I grossly under-estimated the complexity and intensity of this week.

I could not anticipate the difficulty Elli would have in sleeping, and thusly the difficulty I would have in sleeping.

The faulty data combined with the unexpected sleep deprivation resulted in me vastly over-committing myself.

Many months ago, my boss informed my fellow co-chair and I that we'd been invited to present to a sub-committee of the hospital's Board of Directors. I marked the meeting on my planner: 7am on Friday, October 6.

Every year Scott's employer holds their annual shareholder meeting on the second Tuesday of October. For the week (and sometimes the weekend) before that meeting, he is pretty much on call 24/7 as all the executives prepare their presentations and the marketing people get print and poster materials ready.

Neither of us realized that these two events would dovetail until, oh, Monday of this week.

I had planned on Scott being home Friday morning to do breakfast with the kids and get Elli on the school bus. I also planned on him being available on Thursday afternoon, as usual, to watch the kids while I went in for my usual work shift.

Every day this week, the plan for Thursday and Friday changed. I have been scrambling to accommodate these rapid changes all week. I switched my hours on Thursday, going in during the morning instead of in the afternoon. I tried to find backup childcare for the kids if Scott couldn't be home at all. I did find someone to watch the kids Friday morning, but this morning, half an hour before she was to arrive, I called to change the time she came and to ask her to take Sam to preschool for me.

Sunday, Monday, and Thursday nights Elli woke up between 2 and 3am and never went back to sleep. Thus, I didn't get much sleep, even though I tried. Yes, this morning I presented to the CEO, Chairman of the Board, and top executives and administrators of our hospital on approximately 2 hours of sleep.

Then there's the little project I volunteered for a few weeks ago. And the other project I insisted on doing this Sunday afternoon, despite everyone else's protests that I had too much on my plate already. I should have listened, as usual.

Our church is hosting a quarterly ladies' brunch this Saturday. I am in charge of decorations. I had planned to decorate the tables Thursday evening after work. When Scott had to work late, I decided to just take the kids. But then the second project I took on, plus the crazy work schedule, plus the kids overall crankiness and Elli's inability to tolerate anything out of the norm in the evening, all convinced me to bail. So the other women on the planning committee did my work for me.

That other project? A simple little booklet of tips, holiday traditions, recipes. I pictured something about 5 pages long.

The booklet is 25 pages long. I worked on it into the wee hours of the morning Wednesday and Thursday (yes, Thursday -- I went to bed at 12:30am and Elli woke me at 2:45am) and every spare moment of every day this week.
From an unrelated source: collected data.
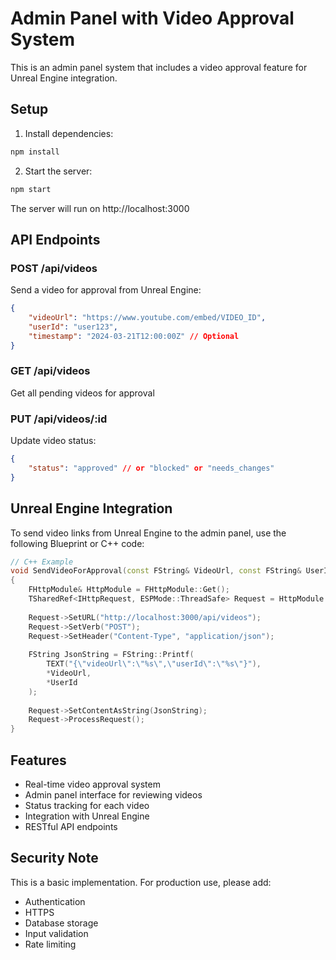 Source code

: # Admin Panel with Video Approval System

This is an admin panel system that includes a video approval feature for Unreal Engine integration.

## Setup

1. Install dependencies:
```bash
npm install
```

2. Start the server:
```bash
npm start
```

The server will run on http://localhost:3000

## API Endpoints

### POST /api/videos
Send a video for approval from Unreal Engine:
```json
{
    "videoUrl": "https://www.youtube.com/embed/VIDEO_ID",
    "userId": "user123",
    "timestamp": "2024-03-21T12:00:00Z" // Optional
}
```

### GET /api/videos
Get all pending videos for approval

### PUT /api/videos/:id
Update video status:
```json
{
    "status": "approved" // or "blocked" or "needs_changes"
}
```

## Unreal Engine Integration

To send video links from Unreal Engine to the admin panel, use the following Blueprint or C++ code:

```cpp
// C++ Example
void SendVideoForApproval(const FString& VideoUrl, const FString& UserId)
{
    FHttpModule& HttpModule = FHttpModule::Get();
    TSharedRef<IHttpRequest, ESPMode::ThreadSafe> Request = HttpModule.CreateRequest();
    
    Request->SetURL("http://localhost:3000/api/videos");
    Request->SetVerb("POST");
    Request->SetHeader("Content-Type", "application/json");
    
    FString JsonString = FString::Printf(
        TEXT("{\"videoUrl\":\"%s\",\"userId\":\"%s\"}"),
        *VideoUrl,
        *UserId
    );
    
    Request->SetContentAsString(JsonString);
    Request->ProcessRequest();
}
```

## Features

- Real-time video approval system
- Admin panel interface for reviewing videos
- Status tracking for each video
- Integration with Unreal Engine
- RESTful API endpoints

## Security Note

This is a basic implementation. For production use, please add:
- Authentication
- HTTPS
- Database storage
- Input validation
- Rate limiting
When I was in college, I could have totally pulled this off by myself. The relentless, unforgiving nature of motherhood has significantly changed that. I am forever in Scott's debt for bailing me out as much as he was able this week, despite his crazy work week. And the women from church who have helped me manage the stuff I volunteered for -- you guys are awesome!

I'm going to bed now. Hopefully a 2-hour nap will fuel me up enough to finish the decorations and booklets, bake a coffee cake for tomorrow, and get the kids dinner and to bed since Scott will probably be working late again tonight.

zzzzzzzz....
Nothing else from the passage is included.